With Boris Johnson set to on Tuesday ban the use of new Huawei kit in Britain's 5G mobile phone networks, BT chief executive Philip Jansen flagged the risk of service blackouts if further draconian measures are taken against the Chinese telecoms equipment maker.
An executive at another UK telecoms company said a British prohibition on all Huawei equipment could backfire if Beijing retaliated and placed an export ban on kit made in Chinese factories by Ericsson and Nokia, the two main alternative suppliers that have their headquarters in Europe.
The prime minister's National Security Council meets on Tuesday to consider an official UK report about the risks of using Huawei kit in British telecoms infrastructure following new Washington sanctions that aim to deny the Chinese company access to semiconductors made with US equipment.
Johnson is set to abandon his stance of January, when he said Huawei could have a limited role as a supplier of 5G kit for UK networks, with the company capped at a market share of 35 per cent.
The prime minister is expected to propose a ban on the use of new 5G kit from Huawei that would take effect within months, but UK telecoms companies fear the announcement could be accompanied by a move to force them to rapidly rip out existing equipment made by the Chinese company and installed in older infrastructure, including 4G and 3G mobile networks and fixed-line broadband.
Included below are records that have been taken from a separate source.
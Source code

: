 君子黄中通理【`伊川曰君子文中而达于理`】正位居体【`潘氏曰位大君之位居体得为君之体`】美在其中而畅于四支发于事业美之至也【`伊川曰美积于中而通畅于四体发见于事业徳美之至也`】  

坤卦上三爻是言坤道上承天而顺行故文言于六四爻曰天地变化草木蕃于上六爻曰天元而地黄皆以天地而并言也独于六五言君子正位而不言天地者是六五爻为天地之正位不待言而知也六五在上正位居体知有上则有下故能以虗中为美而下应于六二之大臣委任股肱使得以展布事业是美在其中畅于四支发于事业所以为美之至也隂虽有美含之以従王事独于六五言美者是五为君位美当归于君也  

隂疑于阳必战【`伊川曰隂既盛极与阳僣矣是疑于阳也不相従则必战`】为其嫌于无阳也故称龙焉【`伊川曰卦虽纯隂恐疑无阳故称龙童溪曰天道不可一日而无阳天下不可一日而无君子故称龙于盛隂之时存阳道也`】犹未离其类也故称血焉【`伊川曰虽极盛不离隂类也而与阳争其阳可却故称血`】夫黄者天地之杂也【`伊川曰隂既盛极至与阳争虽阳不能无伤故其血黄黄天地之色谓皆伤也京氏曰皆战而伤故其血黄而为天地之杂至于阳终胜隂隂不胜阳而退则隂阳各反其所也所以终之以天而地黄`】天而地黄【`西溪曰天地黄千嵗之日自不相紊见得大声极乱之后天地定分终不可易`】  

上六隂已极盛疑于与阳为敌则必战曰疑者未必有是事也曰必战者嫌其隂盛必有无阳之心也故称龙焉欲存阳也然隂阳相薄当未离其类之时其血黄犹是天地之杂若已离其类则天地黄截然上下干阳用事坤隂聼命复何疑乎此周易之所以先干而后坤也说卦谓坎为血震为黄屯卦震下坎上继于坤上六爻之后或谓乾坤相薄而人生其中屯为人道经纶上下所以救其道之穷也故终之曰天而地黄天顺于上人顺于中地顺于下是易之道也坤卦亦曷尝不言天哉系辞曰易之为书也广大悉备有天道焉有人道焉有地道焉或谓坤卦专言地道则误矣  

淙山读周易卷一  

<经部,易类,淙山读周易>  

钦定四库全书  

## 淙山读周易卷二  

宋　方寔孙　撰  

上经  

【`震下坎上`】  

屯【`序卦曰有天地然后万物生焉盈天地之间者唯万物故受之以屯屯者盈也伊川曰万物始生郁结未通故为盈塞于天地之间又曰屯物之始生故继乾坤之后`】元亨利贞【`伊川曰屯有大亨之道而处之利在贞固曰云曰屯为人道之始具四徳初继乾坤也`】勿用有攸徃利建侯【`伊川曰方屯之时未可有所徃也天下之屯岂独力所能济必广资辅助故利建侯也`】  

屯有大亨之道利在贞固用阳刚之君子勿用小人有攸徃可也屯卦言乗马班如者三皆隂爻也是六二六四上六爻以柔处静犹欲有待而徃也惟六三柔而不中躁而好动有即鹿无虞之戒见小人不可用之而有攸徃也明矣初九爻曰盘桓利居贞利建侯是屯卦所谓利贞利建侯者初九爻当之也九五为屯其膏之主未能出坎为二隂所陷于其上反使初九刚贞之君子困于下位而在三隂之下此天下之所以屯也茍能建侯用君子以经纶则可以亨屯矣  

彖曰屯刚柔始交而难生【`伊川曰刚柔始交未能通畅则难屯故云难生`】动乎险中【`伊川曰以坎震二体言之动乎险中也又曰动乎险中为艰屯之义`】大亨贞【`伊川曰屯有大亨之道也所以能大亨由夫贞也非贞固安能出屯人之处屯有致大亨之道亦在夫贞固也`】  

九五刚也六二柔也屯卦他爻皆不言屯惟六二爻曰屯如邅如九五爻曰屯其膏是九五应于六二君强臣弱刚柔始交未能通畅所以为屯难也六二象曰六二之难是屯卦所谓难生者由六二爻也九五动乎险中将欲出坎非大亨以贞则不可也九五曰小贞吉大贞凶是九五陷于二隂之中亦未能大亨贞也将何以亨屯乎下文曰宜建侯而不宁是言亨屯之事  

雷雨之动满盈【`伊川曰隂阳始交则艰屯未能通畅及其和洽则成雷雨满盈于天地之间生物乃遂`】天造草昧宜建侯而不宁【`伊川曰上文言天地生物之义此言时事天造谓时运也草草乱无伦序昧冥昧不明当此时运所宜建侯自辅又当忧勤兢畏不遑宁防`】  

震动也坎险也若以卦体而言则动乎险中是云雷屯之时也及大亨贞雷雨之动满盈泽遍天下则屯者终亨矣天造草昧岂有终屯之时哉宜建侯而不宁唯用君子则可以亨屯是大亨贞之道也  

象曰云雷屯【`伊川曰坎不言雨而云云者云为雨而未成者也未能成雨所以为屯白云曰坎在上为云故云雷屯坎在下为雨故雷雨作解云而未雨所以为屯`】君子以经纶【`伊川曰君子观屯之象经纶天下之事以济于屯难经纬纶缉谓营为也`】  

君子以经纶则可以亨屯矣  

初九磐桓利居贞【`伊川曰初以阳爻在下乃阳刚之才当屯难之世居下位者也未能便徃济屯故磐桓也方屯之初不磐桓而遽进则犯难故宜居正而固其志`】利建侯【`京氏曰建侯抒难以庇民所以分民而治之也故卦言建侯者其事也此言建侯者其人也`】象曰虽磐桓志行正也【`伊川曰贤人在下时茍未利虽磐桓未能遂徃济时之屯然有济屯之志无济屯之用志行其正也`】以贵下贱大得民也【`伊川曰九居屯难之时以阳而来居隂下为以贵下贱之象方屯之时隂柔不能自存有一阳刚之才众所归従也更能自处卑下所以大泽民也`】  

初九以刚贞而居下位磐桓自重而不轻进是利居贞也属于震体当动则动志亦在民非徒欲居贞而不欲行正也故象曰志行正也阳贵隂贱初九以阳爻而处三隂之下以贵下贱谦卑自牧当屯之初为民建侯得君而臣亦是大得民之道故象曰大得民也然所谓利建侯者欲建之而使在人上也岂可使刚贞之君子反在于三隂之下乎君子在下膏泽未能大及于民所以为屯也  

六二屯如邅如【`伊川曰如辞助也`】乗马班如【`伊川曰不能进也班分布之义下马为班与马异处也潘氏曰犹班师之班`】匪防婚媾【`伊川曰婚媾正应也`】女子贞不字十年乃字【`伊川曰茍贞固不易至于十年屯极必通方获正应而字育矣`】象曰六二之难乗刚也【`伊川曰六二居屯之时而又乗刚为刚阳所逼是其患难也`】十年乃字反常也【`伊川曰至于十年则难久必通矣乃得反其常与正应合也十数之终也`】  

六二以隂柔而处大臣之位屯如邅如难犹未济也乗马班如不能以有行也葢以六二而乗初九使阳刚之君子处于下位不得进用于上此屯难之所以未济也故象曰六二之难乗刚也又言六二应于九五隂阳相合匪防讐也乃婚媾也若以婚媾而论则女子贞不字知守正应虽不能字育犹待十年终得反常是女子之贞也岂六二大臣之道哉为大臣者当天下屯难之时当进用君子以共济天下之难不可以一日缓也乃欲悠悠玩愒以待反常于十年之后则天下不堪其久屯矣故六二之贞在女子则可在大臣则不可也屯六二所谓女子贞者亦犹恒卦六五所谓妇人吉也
Jansen told the BBC that removing existing Huawei equipment was not feasible in the short term.
"It is all about timing and balance," he said. "So if you want to have no Huawei in the whole of the telecoms infrastructure across the whole of the UK — that's impossible to do in under 10 years."
Jansen said telecoms companies would "probably" be able to remove Huawei equipment from 5G networks within five years.
Johnson is struggling to balance the needs of the UK telecoms industry, which is investing in 5G and full-fibre broadband to deliver on his election pledge to improve infrastructure, against pressure from rebel Conservative MPs and the Trump administration to ban Huawei.
Senior Tories and the US government claim Huawei could be used by Beijing to spy on western countries.
The Trump administration lobbied Downing Street to ban Huawei outright ahead of Johnson's announcement in January, and has repeatedly urged ministers to rethink.
Ryan McCarthy, US secretary of the army, said Washington was watching the latest UK deliberations "very closely".
He told the Royal United Services Institute, a London-based think-tank, on Monday: "It's important for [the UK] as they approach this to appreciate that you need to have reliable [telecoms companies] in play, and ones that cannot be easily manipulated or create disruption or the potential for espionage . . . It's truly something that could be a tremendous threat to national security."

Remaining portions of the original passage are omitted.